=== Exercise aim ===
Set every record down again exactly. Do not carry over the pictures.
Content starts
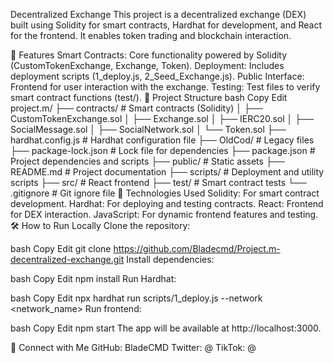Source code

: Decentralized Exchange
This project is a decentralized exchange (DEX) built using Solidity for smart contracts, Hardhat for development, and React for the frontend. It enables token trading and blockchain interaction.

🚀 Features
Smart Contracts: Core functionality powered by Solidity (CustomTokenExchange, Exchange, Token).
Deployment: Includes deployment scripts (1_deploy.js, 2_Seed_Exchange.js).
Public Interface: Frontend for user interaction with the exchange.
Testing: Test files to verify smart contract functions (test/).
📂 Project Structure
bash
Copy
Edit
project.m/
├── contracts/                # Smart contracts (Solidity)
│   ├── CustomTokenExchange.sol
│   ├── Exchange.sol
│   ├── IERC20.sol
│   ├── SocialMessage.sol
│   ├── SocialNetwork.sol
│   └── Token.sol
├── hardhat.config.js         # Hardhat configuration file
├── OldCod/                   # Legacy files
├── package-lock.json         # Lock file for dependencies
├── package.json              # Project dependencies and scripts
├── public/                   # Static assets
├── README.md                 # Project documentation
├── scripts/                  # Deployment and utility scripts
├── src/                      # React frontend
├── test/                     # Smart contract tests
└── .gitignore                # Git ignore file
📧 Technologies Used
Solidity: For smart contract development.
Hardhat: For deploying and testing contracts.
React: Frontend for DEX interaction.
JavaScript: For dynamic frontend features and testing.
🛠️ How to Run Locally
Clone the repository:

bash
Copy
Edit
git clone https://github.com/Bladecmd/Project.m-decentralized-exchange.git
Install dependencies:

bash
Copy
Edit
npm install
Run Hardhat:

bash
Copy
Edit
npx hardhat run scripts/1_deploy.js --network <network_name>
Run frontend:

bash
Copy
Edit
npm start
The app will be available at http://localhost:3000.

🔗 Connect with Me
GitHub: BladeCMD
Twitter: @
TikTok: @
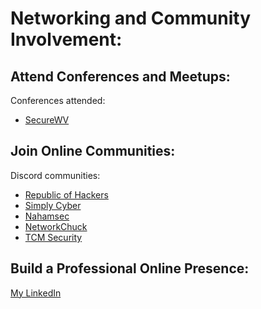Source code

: # **Networking and Community Involvement:**

## Attend Conferences and Meetups:
Conferences attended:
- [SecureWV](https://www.securewv.org/)

## Join Online Communities:
Discord communities:
- [Republic of Hackers](https://discord.gg/nWe2KKHt)
- [Simply Cyber](https://discord.gg/gw2xqNnB)
- [Nahamsec](https://discord.gg/tFH3cYEQ)
- [NetworkChuck](https://discord.gg/networkchuck)
- [TCM Security](https://discord.gg/X5VfSack)


## Build a Professional Online Presence:
[My LinkedIn](https://www.linkedin.com/in/kyle-reis-a27ab6197/)
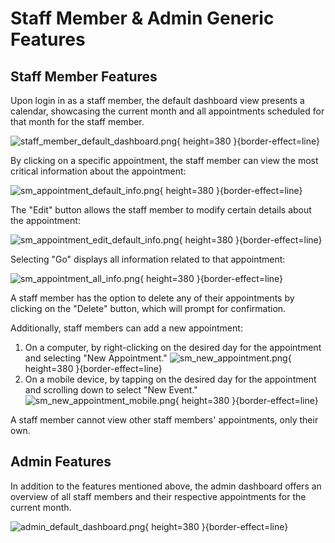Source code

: # Staff Member & Admin Generic Features

## Staff Member Features

Upon login in as a staff member, the default dashboard view presents a calendar, showcasing the current month and all
appointments scheduled for that month for the staff member.

![staff_member_default_dashboard.png](staff_member_default_dashboard.png){ height=380 }{border-effect=line}

By clicking on a specific appointment, the staff member can view the most critical information about the appointment:

![sm_appointment_default_info.png](sm_appointment_default_info.png){ height=380 }{border-effect=line}

The "Edit" button allows the staff member to modify certain details about the appointment:

![sm_appointment_edit_default_info.png](sm_appointment_edit_default_info.png){ height=380 }{border-effect=line}

Selecting "Go" displays all information related to that appointment:

![sm_appointment_all_info.png](sm_appointment_all_info.png){ height=380 }{border-effect=line}

A staff member has the option to delete any of their appointments by clicking on the "Delete" button, which will prompt
for confirmation.

Additionally, staff members can add a new appointment:

1. On a computer, by right-clicking on the desired day for the appointment and selecting "New Appointment."
   ![sm_new_appointment.png](sm_new_appointment.png){ height=380 }{border-effect=line}
2. On a mobile device, by tapping on the desired day for the appointment and scrolling down to select "New Event."
   ![sm_new_appointment_mobile.png](sm_new_appointment_mobile.png){ height=380 }{border-effect=line}

A staff member cannot view other staff members' appointments, only their own.

## Admin Features

In addition to the features mentioned above, the admin dashboard offers an overview of all staff members and their
respective appointments for the current month.

![admin_default_dashboard.png](admin_default_dashboard.png){ height=380 }{border-effect=line}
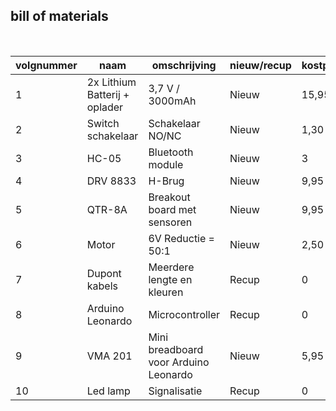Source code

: ## bill of materials
<br />

|volgnummer|naam|omschrijving|nieuw/recup|kostprijs/stuk|aantal|subtotaal|
|----------|-------------------------------|-----------------------------------------|----------------|-------------------|--------|-----------|
|         1| 2x Lithium Batterij + oplader | 3,7 V / 3000mAh                         |    Nieuw       |      15,95        |   1    |    15,95  |
|         2| Switch schakelaar             | Schakelaar NO/NC                        |    Nieuw       |      1,30         |   1    |    17,25  |
|         3| HC-05                         | Bluetooth module                        |    Nieuw       |      3            |   1    |    20,25  |
|         4| DRV 8833                      | H-Brug                                  |    Nieuw       |      9,95         |   1    |    30,2   |
|         5| QTR-8A                        | Breakout board met sensoren             |    Nieuw       |      9,95         |   1    |    40,15  |
|         6| Motor                         | 6V Reductie = 50:1                      |    Nieuw       |      2,50         |   2    |    45,15  |
|         7| Dupont kabels                 |  Meerdere lengte en kleuren             |    Recup       |      0            |   x    |    45,15  |
|         8| Arduino Leonardo              |   Microcontroller                       |    Recup       |      0            |   1    |    45,15  |
|         9| VMA 201                       |   Mini breadboard voor Arduino Leonardo |    Nieuw       |      5,95         |   1    |    46,1   |
|        10| Led lamp                      |  Signalisatie                           |    Recup       |      0            |   2    |    46,1   |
Content ends
=== Answer for the task ===
Source code

: Decentralized Exchange
This project is a decentralized exchange (DEX) built using Solidity for smart contracts, Hardhat for development, and React for the frontend. It enables token trading and blockchain interaction.

🚀 Features
Smart Contracts: Core functionality powered by Solidity (CustomTokenExchange, Exchange, Token).
Deployment: Includes deployment scripts (1_deploy.js, 2_Seed_Exchange.js).
Public Interface: Frontend for user interaction with the exchange.
Testing: Test files to verify smart contract functions (test/).
📂 Project Structure
bash
Copy
Edit
project.m/
├── contracts/                # Smart contracts (Solidity)
│   ├── CustomTokenExchange.sol
│   ├── Exchange.sol
│   ├── IERC20.sol
│   ├── SocialMessage.sol
│   ├── SocialNetwork.sol
│   └── Token.sol
├── hardhat.config.js         # Hardhat configuration file
├── OldCod/                   # Legacy files
├── package-lock.json         # Lock file for dependencies
├── package.json              # Project dependencies and scripts
├── public/                   # Static assets
├── README.md                 # Project documentation
├── scripts/                  # Deployment and utility scripts
├── src/                      # React frontend
├── test/                     # Smart contract tests
└── .gitignore                # Git ignore file
📧 Technologies Used
Solidity: For smart contract development.
Hardhat: For deploying and testing contracts.
React: Frontend for DEX interaction.
JavaScript: For dynamic frontend features and testing.
🛠️ How to Run Locally
Clone the repository:

bash
Copy
Edit
git clone https://github.com/Bladecmd/Project.m-decentralized-exchange.git
Install dependencies:

bash
Copy
Edit
npm install
Run Hardhat:

bash
Copy
Edit
npx hardhat run scripts/1_deploy.js --network <network_name>
Run frontend:

bash
Copy
Edit
npm start
The app will be available at http://localhost:3000.

🔗 Connect with Me
GitHub: BladeCMD
Twitter: @
TikTok: @
Source code

: # **Networking and Community Involvement:**

## Attend Conferences and Meetups:
Conferences attended:
- [SecureWV](https://www.securewv.org/)

## Join Online Communities:
Discord communities:
- [Republic of Hackers](https://discord.gg/nWe2KKHt)
- [Simply Cyber](https://discord.gg/gw2xqNnB)
- [Nahamsec](https://discord.gg/tFH3cYEQ)
- [NetworkChuck](https://discord.gg/networkchuck)
- [TCM Security](https://discord.gg/X5VfSack)


## Build a Professional Online Presence:
[My LinkedIn](https://www.linkedin.com/in/kyle-reis-a27ab6197/)
Source code

: # Staff Member & Admin Generic Features

## Staff Member Features

Upon login in as a staff member, the default dashboard view presents a calendar, showcasing the current month and all
appointments scheduled for that month for the staff member.

![staff_member_default_dashboard.png](staff_member_default_dashboard.png){ height=380 }{border-effect=line}

By clicking on a specific appointment, the staff member can view the most critical information about the appointment:

![sm_appointment_default_info.png](sm_appointment_default_info.png){ height=380 }{border-effect=line}

The "Edit" button allows the staff member to modify certain details about the appointment:

![sm_appointment_edit_default_info.png](sm_appointment_edit_default_info.png){ height=380 }{border-effect=line}

Selecting "Go" displays all information related to that appointment:

![sm_appointment_all_info.png](sm_appointment_all_info.png){ height=380 }{border-effect=line}

A staff member has the option to delete any of their appointments by clicking on the "Delete" button, which will prompt
for confirmation.

Additionally, staff members can add a new appointment:

1. On a computer, by right-clicking on the desired day for the appointment and selecting "New Appointment."
   ![sm_new_appointment.png](sm_new_appointment.png){ height=380 }{border-effect=line}
2. On a mobile device, by tapping on the desired day for the appointment and scrolling down to select "New Event."
   ![sm_new_appointment_mobile.png](sm_new_appointment_mobile.png){ height=380 }{border-effect=line}

A staff member cannot view other staff members' appointments, only their own.

## Admin Features

In addition to the features mentioned above, the admin dashboard offers an overview of all staff members and their
respective appointments for the current month.

![admin_default_dashboard.png](admin_default_dashboard.png){ height=380 }{border-effect=line}
Source code

: ## bill of materials
<br />

|volgnummer|naam|omschrijving|nieuw/recup|kostprijs/stuk|aantal|subtotaal|
|----------|-------------------------------|-----------------------------------------|----------------|-------------------|--------|-----------|
|         1| 2x Lithium Batterij + oplader | 3,7 V / 3000mAh                         |    Nieuw       |      15,95        |   1    |    15,95  |
|         2| Switch schakelaar             | Schakelaar NO/NC                        |    Nieuw       |      1,30         |   1    |    17,25  |
|         3| HC-05                         | Bluetooth module                        |    Nieuw       |      3            |   1    |    20,25  |
|         4| DRV 8833                      | H-Brug                                  |    Nieuw       |      9,95         |   1    |    30,2   |
|         5| QTR-8A                        | Breakout board met sensoren             |    Nieuw       |      9,95         |   1    |    40,15  |
|         6| Motor                         | 6V Reductie = 50:1                      |    Nieuw       |      2,50         |   2    |    45,15  |
|         7| Dupont kabels                 |  Meerdere lengte en kleuren             |    Recup       |      0            |   x    |    45,15  |
|         8| Arduino Leonardo              |   Microcontroller                       |    Recup       |      0            |   1    |    45,15  |
|         9| VMA 201                       |   Mini breadboard voor Arduino Leonardo |    Nieuw       |      5,95         |   1    |    46,1   |
|        10| Led lamp                      |  Signalisatie                           |    Recup       |      0            |   2    |    46,1   |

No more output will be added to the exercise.